1. Wolverine9 Senior Member

    American English
    Is it now the prevailing view that ātar- is derived from PIE *hxehxtr- 'fire' and cognate to Latin ater, or are the Iranian scholars Boyce and Malandra correct in assigning it an unknown and uniquely Iranian origin?

    Also, is it now the prevailing view that there is no connection between ātar- and āθrauuan-/aθauruuan-(Skt. atharvan-) or do many still subscribe to the view that ātar- is the origin?

    If you have any links it would be helpful since I haven't seen these topics addressed in recent years.
     
    Last edited: Mar 3, 2013
  2. fdb Senior Member

    Cambridge, UK
    French (France)
    The Iranian word for “fire” is ātar- (zero-grade ātṛ-, āϑr-), with long ā in the first syllable. It is in form similar to Latin āter “black, evil”, but it is difficult to see a semantic connection.

    The word for “priest” is Vedic atharvan-, with short a, and with th not t, so it cannot really be related to Iranian ātar-. In Avestan the “priest” word retains its initial short a in gen. sing. aϑaurunō and a few other forms, but has long ā in nom. sing. āϑrauua etc., evidently because the ancient Iranians connected it with the “fire” word, but by our perception this is a folk etymology.

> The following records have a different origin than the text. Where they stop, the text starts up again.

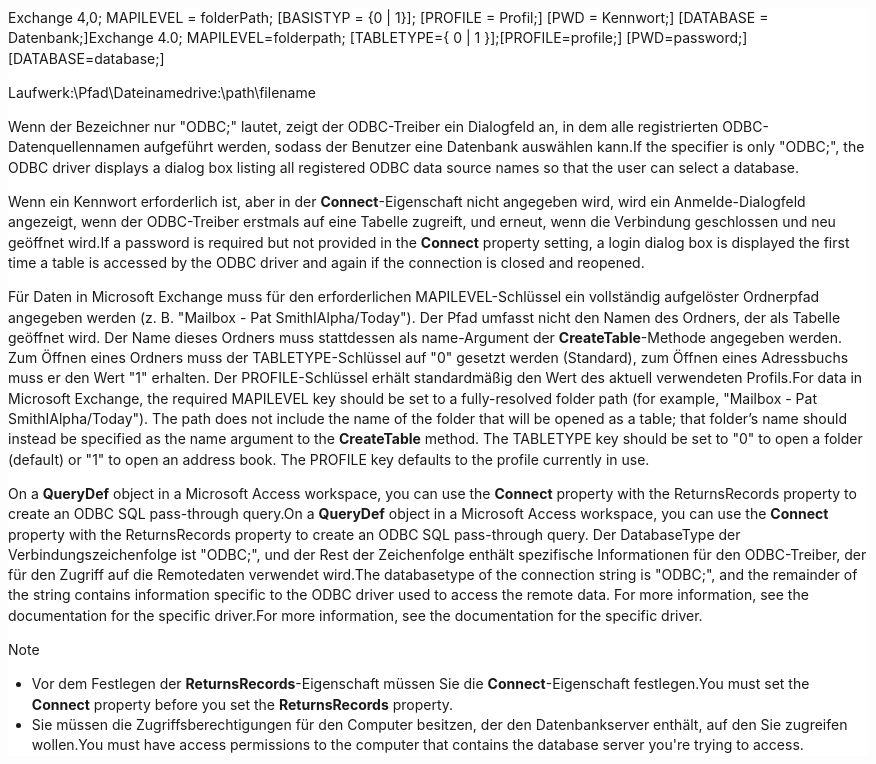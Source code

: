 <td><p><span data-ttu-id="6e3c9-174">Exchange 4,0; MAPILEVEL = folderPath; [BASISTYP = {0 | 1}]; [PROFILE = Profil;] [PWD = Kennwort;] [DATABASE = Datenbank;]</span><span class="sxs-lookup"><span data-stu-id="6e3c9-174">Exchange 4.0; MAPILEVEL=folderpath; [TABLETYPE={ 0 | 1 }];[PROFILE=profile;] [PWD=password;] [DATABASE=database;]</span></span></p></td>
<td><p><span data-ttu-id="6e3c9-175">Laufwerk:\Pfad\Dateiname</span><span class="sxs-lookup"><span data-stu-id="6e3c9-175">drive:\path\filename</span></span></p></td>
</tr>
</tbody>
</table>


<span data-ttu-id="6e3c9-176">Wenn der Bezeichner nur "ODBC;" lautet, zeigt der ODBC-Treiber ein Dialogfeld an, in dem alle registrierten ODBC-Datenquellennamen aufgeführt werden, sodass der Benutzer eine Datenbank auswählen kann.</span><span class="sxs-lookup"><span data-stu-id="6e3c9-176">If the specifier is only "ODBC;", the ODBC driver displays a dialog box listing all registered ODBC data source names so that the user can select a database.</span></span>

<span data-ttu-id="6e3c9-177">Wenn ein Kennwort erforderlich ist, aber in der **Connect**-Eigenschaft nicht angegeben wird, wird ein Anmelde-Dialogfeld angezeigt, wenn der ODBC-Treiber erstmals auf eine Tabelle zugreift, und erneut, wenn die Verbindung geschlossen und neu geöffnet wird.</span><span class="sxs-lookup"><span data-stu-id="6e3c9-177">If a password is required but not provided in the **Connect** property setting, a login dialog box is displayed the first time a table is accessed by the ODBC driver and again if the connection is closed and reopened.</span></span>

<span data-ttu-id="6e3c9-p104">Für Daten in Microsoft Exchange muss für den erforderlichen MAPILEVEL-Schlüssel ein vollständig aufgelöster Ordnerpfad angegeben werden (z. B. "Mailbox - Pat SmithIAlpha/Today"). Der Pfad umfasst nicht den Namen des Ordners, der als Tabelle geöffnet wird. Der Name dieses Ordners muss stattdessen als name-Argument der **CreateTable**-Methode angegeben werden. Zum Öffnen eines Ordners muss der TABLETYPE-Schlüssel auf "0" gesetzt werden (Standard), zum Öffnen eines Adressbuchs muss er den Wert "1" erhalten. Der PROFILE-Schlüssel erhält standardmäßig den Wert des aktuell verwendeten Profils.</span><span class="sxs-lookup"><span data-stu-id="6e3c9-p104">For data in Microsoft Exchange, the required MAPILEVEL key should be set to a fully-resolved folder path (for example, "Mailbox - Pat SmithIAlpha/Today"). The path does not include the name of the folder that will be opened as a table; that folder’s name should instead be specified as the name argument to the **CreateTable** method. The TABLETYPE key should be set to "0" to open a folder (default) or "1" to open an address book. The PROFILE key defaults to the profile currently in use.</span></span>

<span data-ttu-id="6e3c9-182">On a **QueryDef** object in a Microsoft Access workspace, you can use the **Connect** property with the ReturnsRecords property to create an ODBC SQL pass-through query.</span><span class="sxs-lookup"><span data-stu-id="6e3c9-182">On a **QueryDef** object in a Microsoft Access workspace, you can use the **Connect** property with the ReturnsRecords property to create an ODBC SQL pass-through query.</span></span> <span data-ttu-id="6e3c9-183">Der DatabaseType der Verbindungszeichenfolge ist "ODBC;", und der Rest der Zeichenfolge enthält spezifische Informationen für den ODBC-Treiber, der für den Zugriff auf die Remotedaten verwendet wird.</span><span class="sxs-lookup"><span data-stu-id="6e3c9-183">The databasetype of the connection string is "ODBC;", and the remainder of the string contains information specific to the ODBC driver used to access the remote data.</span></span> <span data-ttu-id="6e3c9-184">For more information, see the documentation for the specific driver.</span><span class="sxs-lookup"><span data-stu-id="6e3c9-184">For more information, see the documentation for the specific driver.</span></span>

> [!NOTE]
> - <span data-ttu-id="6e3c9-185">Vor dem Festlegen der **ReturnsRecords**-Eigenschaft müssen Sie die **Connect**-Eigenschaft festlegen.</span><span class="sxs-lookup"><span data-stu-id="6e3c9-185">You must set the **Connect** property before you set the **ReturnsRecords** property.</span></span>
> - <span data-ttu-id="6e3c9-186">Sie müssen die Zugriffsberechtigungen für den Computer besitzen, der den Datenbankserver enthält, auf den Sie zugreifen wollen.</span><span class="sxs-lookup"><span data-stu-id="6e3c9-186">You must have access permissions to the computer that contains the database server you're trying to access.</span></span>


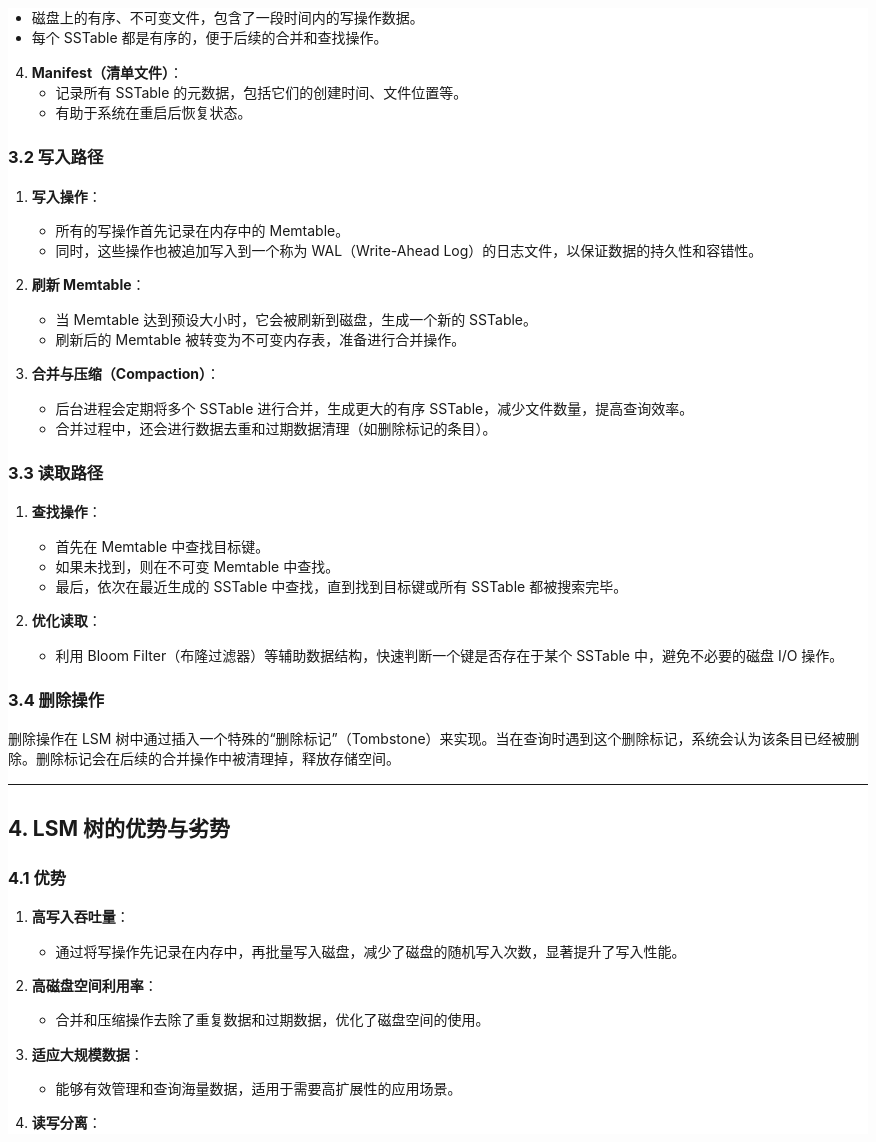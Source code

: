    - 磁盘上的有序、不可变文件，包含了一段时间内的写操作数据。
   - 每个 SSTable 都是有序的，便于后续的合并和查找操作。

4. **Manifest（清单文件）**：
   - 记录所有 SSTable 的元数据，包括它们的创建时间、文件位置等。
   - 有助于系统在重启后恢复状态。

### 3.2 写入路径

1. **写入操作**：

   - 所有的写操作首先记录在内存中的 Memtable。
   - 同时，这些操作也被追加写入到一个称为 WAL（Write-Ahead Log）的日志文件，以保证数据的持久性和容错性。

2. **刷新 Memtable**：

   - 当 Memtable 达到预设大小时，它会被刷新到磁盘，生成一个新的 SSTable。
   - 刷新后的 Memtable 被转变为不可变内存表，准备进行合并操作。

3. **合并与压缩（Compaction）**：
   - 后台进程会定期将多个 SSTable 进行合并，生成更大的有序 SSTable，减少文件数量，提高查询效率。
   - 合并过程中，还会进行数据去重和过期数据清理（如删除标记的条目）。

### 3.3 读取路径

1. **查找操作**：

   - 首先在 Memtable 中查找目标键。
   - 如果未找到，则在不可变 Memtable 中查找。
   - 最后，依次在最近生成的 SSTable 中查找，直到找到目标键或所有 SSTable 都被搜索完毕。

2. **优化读取**：
   - 利用 Bloom Filter（布隆过滤器）等辅助数据结构，快速判断一个键是否存在于某个 SSTable 中，避免不必要的磁盘 I/O 操作。

### 3.4 删除操作

删除操作在 LSM 树中通过插入一个特殊的“删除标记”（Tombstone）来实现。当在查询时遇到这个删除标记，系统会认为该条目已经被删除。删除标记会在后续的合并操作中被清理掉，释放存储空间。

---

## 4. LSM 树的优势与劣势

### 4.1 优势

1. **高写入吞吐量**：

   - 通过将写操作先记录在内存中，再批量写入磁盘，减少了磁盘的随机写入次数，显著提升了写入性能。

2. **高磁盘空间利用率**：

   - 合并和压缩操作去除了重复数据和过期数据，优化了磁盘空间的使用。

3. **适应大规模数据**：

   - 能够有效管理和查询海量数据，适用于需要高扩展性的应用场景。

4. **读写分离**：
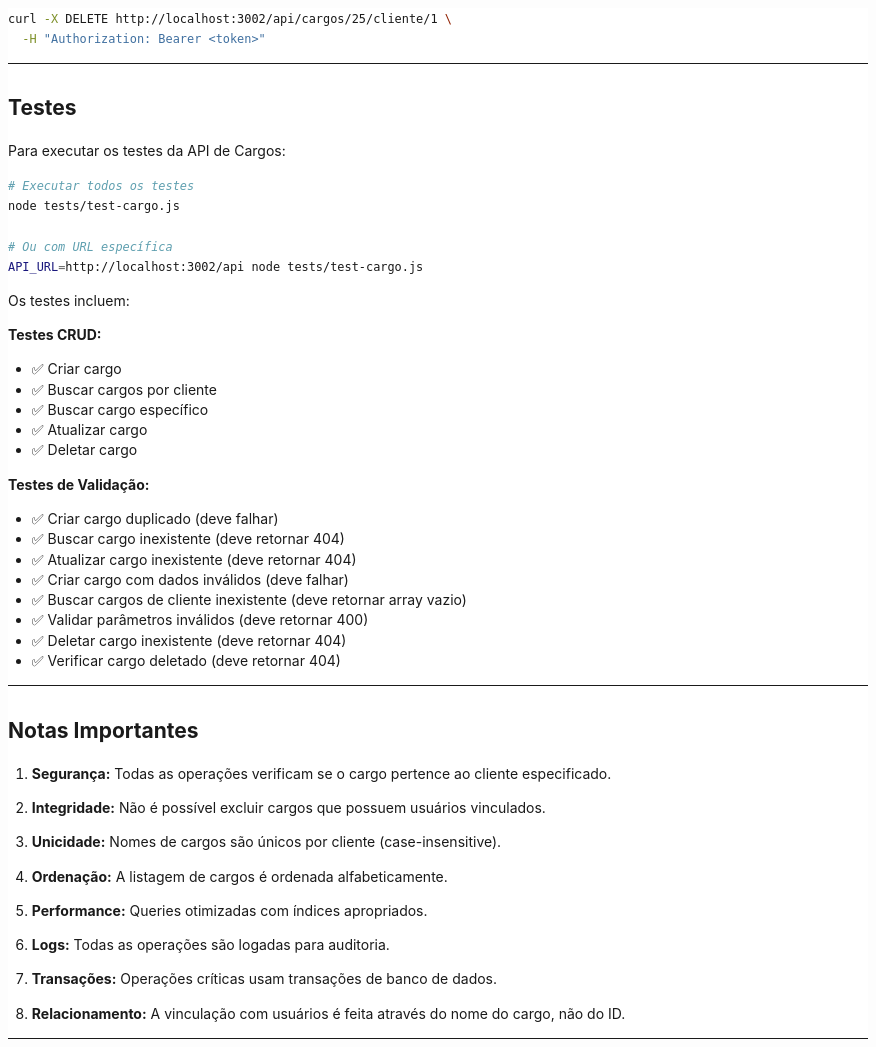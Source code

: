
 ```bash
curl -X DELETE http://localhost:3002/api/cargos/25/cliente/1 \
  -H "Authorization: Bearer <token>"
```

---

## Testes

Para executar os testes da API de Cargos:

```bash
# Executar todos os testes
node tests/test-cargo.js

# Ou com URL específica
API_URL=http://localhost:3002/api node tests/test-cargo.js
```

Os testes incluem:

**Testes CRUD:**
- ✅ Criar cargo
- ✅ Buscar cargos por cliente
- ✅ Buscar cargo específico
- ✅ Atualizar cargo
- ✅ Deletar cargo

**Testes de Validação:**
- ✅ Criar cargo duplicado (deve falhar)
- ✅ Buscar cargo inexistente (deve retornar 404)
- ✅ Atualizar cargo inexistente (deve retornar 404)
- ✅ Criar cargo com dados inválidos (deve falhar)
- ✅ Buscar cargos de cliente inexistente (deve retornar array vazio)
- ✅ Validar parâmetros inválidos (deve retornar 400)
- ✅ Deletar cargo inexistente (deve retornar 404)
- ✅ Verificar cargo deletado (deve retornar 404)

---

## Notas Importantes

1. **Segurança:** Todas as operações verificam se o cargo pertence ao cliente especificado.

2. **Integridade:** Não é possível excluir cargos que possuem usuários vinculados.

3. **Unicidade:** Nomes de cargos são únicos por cliente (case-insensitive).

4. **Ordenação:** A listagem de cargos é ordenada alfabeticamente.

5. **Performance:** Queries otimizadas com índices apropriados.

6. **Logs:** Todas as operações são logadas para auditoria.

7. **Transações:** Operações críticas usam transações de banco de dados.

8. **Relacionamento:** A vinculação com usuários é feita através do nome do cargo, não do ID.

---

    (This is a summary of K. Hoffmann, Avestische Laut- und Flexionslehre, 2nd ed., 2004, pp. 56, 145.)
     
  3. Treaty Senior Member

    Australia
    Persian
    Isn't it related to heat or aether?
    Anyway, is it the right question to ask if an Iranian word is rooted in PIE? Because PIE is itself constructed in a way to accord with a number of languages including Iranian (though via some linguistic constraints and criteria).
     
  4. fdb Senior Member

    Cambridge, UK
    French (France)
    Greek αἰθήρ belongs to the verb αἴθω “ignite” and to IE *ai-dh- (zero-grade *i-dh-); *dh cannot become t in Avestan, nor can *ai/i become ā. This IE root is in fact represented by Av. aēsma-, New Persian hēzum “firewood” (=Skt. idhma-).
     
  5. Wolverine9 Senior Member

    American English
    Thank you!

    For the Latin āter 'black, evil', some (Pokorny, Mallory) believe that it originally may have meant *burnt/blackened by fire and so trace it to a PIE *hxehxtr- 'fire' along with the Avestan ātar-. Do you find this proposed etymology unconvincing?
     
    Last edited: Mar 3, 2013
  6. Wolverine9 Senior Member

    American English
    If the word is considered to be of IE origin, then a PIE form could be reconstructed. It becomes easier to reconstruct the form if there are cognates in other languages. In the case of ātar-, it's either derived from a PIE word meaning "fire" or it's an Iranian innovation.
     
  7. fdb Senior Member

    Cambridge, UK
    French (France)
    I agree that the adjective āter, ātra, ātrum (also the noun ātrium for the main room in a Roman house) is phonologically a close match to ātar-, and yes, semantically one could imagine something like “fire” > “burnt” > “black”.